■ **TASK DETAILS**:
Search term "information": copy each line of the records that contains it.

■ **EXCERPTED RECORDS**:

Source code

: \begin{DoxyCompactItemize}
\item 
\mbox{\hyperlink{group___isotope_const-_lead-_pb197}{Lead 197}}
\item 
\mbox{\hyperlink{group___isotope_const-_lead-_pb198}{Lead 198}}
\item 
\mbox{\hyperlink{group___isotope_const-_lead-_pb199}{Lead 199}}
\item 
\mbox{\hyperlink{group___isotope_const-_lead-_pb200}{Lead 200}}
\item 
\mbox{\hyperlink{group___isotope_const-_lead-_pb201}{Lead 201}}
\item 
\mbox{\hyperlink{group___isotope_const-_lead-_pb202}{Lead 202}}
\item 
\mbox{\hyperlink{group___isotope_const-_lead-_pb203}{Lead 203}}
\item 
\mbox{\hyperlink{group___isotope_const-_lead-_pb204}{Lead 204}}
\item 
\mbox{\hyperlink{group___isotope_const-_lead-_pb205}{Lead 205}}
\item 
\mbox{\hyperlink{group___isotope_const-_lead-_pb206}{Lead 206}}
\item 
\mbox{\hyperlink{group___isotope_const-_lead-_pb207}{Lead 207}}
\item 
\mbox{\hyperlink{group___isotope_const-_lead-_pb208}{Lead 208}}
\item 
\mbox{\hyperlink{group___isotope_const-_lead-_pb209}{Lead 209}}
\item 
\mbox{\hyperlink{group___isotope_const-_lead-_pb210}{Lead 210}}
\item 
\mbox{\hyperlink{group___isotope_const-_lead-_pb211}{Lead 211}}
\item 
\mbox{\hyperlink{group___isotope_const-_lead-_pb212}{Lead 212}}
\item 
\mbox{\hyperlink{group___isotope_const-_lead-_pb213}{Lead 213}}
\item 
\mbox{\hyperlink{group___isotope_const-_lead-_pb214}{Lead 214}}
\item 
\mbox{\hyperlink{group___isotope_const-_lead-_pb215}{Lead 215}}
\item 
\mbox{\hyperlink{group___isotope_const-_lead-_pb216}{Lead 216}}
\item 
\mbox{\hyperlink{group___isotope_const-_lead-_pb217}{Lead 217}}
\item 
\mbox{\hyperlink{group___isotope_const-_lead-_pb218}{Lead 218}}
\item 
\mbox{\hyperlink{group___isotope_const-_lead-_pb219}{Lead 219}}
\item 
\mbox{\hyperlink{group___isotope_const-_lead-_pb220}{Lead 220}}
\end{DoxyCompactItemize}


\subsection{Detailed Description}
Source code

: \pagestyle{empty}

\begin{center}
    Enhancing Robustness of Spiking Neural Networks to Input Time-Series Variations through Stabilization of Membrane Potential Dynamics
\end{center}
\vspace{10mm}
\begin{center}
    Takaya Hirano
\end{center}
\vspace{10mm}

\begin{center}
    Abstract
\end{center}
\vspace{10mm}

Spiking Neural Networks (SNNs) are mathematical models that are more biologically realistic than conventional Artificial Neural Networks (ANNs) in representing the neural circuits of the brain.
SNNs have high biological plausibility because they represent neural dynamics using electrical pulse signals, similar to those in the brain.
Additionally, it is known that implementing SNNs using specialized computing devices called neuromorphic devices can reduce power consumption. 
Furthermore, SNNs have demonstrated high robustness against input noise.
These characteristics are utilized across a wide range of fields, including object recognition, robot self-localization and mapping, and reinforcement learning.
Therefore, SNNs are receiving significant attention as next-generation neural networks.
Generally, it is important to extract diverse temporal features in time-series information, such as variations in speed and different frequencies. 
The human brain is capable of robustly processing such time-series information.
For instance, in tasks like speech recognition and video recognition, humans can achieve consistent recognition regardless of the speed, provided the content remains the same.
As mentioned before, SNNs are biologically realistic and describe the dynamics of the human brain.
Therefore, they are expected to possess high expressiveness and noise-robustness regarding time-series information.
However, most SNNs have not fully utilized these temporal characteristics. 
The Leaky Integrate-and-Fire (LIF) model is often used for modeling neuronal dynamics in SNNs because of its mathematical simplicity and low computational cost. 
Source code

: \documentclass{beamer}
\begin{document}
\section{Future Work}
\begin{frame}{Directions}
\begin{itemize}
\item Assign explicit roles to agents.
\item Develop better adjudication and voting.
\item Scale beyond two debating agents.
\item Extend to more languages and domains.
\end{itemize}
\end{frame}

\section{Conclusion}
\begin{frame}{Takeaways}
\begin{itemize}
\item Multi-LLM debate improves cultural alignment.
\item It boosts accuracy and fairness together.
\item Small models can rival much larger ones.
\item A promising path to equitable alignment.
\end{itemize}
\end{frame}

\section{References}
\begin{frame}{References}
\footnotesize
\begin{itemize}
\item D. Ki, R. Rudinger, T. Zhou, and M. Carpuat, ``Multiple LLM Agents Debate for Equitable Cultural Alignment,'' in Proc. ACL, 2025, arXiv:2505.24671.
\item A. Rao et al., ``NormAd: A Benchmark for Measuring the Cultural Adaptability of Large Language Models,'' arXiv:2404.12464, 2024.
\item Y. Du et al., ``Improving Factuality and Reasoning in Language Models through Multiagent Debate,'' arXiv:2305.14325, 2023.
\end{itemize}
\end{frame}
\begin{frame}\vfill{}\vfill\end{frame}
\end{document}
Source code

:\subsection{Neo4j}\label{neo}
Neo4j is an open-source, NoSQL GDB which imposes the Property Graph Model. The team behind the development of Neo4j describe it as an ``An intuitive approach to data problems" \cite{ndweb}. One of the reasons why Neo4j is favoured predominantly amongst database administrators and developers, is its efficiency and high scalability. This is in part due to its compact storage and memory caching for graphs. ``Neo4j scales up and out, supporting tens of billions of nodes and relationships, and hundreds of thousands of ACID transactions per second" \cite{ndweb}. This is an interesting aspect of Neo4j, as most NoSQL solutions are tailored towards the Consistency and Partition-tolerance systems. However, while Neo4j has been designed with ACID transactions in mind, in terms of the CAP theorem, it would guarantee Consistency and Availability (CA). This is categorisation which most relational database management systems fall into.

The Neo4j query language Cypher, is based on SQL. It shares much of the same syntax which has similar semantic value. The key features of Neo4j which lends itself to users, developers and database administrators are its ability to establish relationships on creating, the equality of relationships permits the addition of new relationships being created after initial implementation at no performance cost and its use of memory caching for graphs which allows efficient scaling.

■ **YOUR RESPONSE**:
Generally, it is important to extract diverse temporal features in time-series information, such as variations in speed and different frequencies. 
The human brain is capable of robustly processing such time-series information.
Therefore, they are expected to possess high expressiveness and noise-robustness regarding time-series information.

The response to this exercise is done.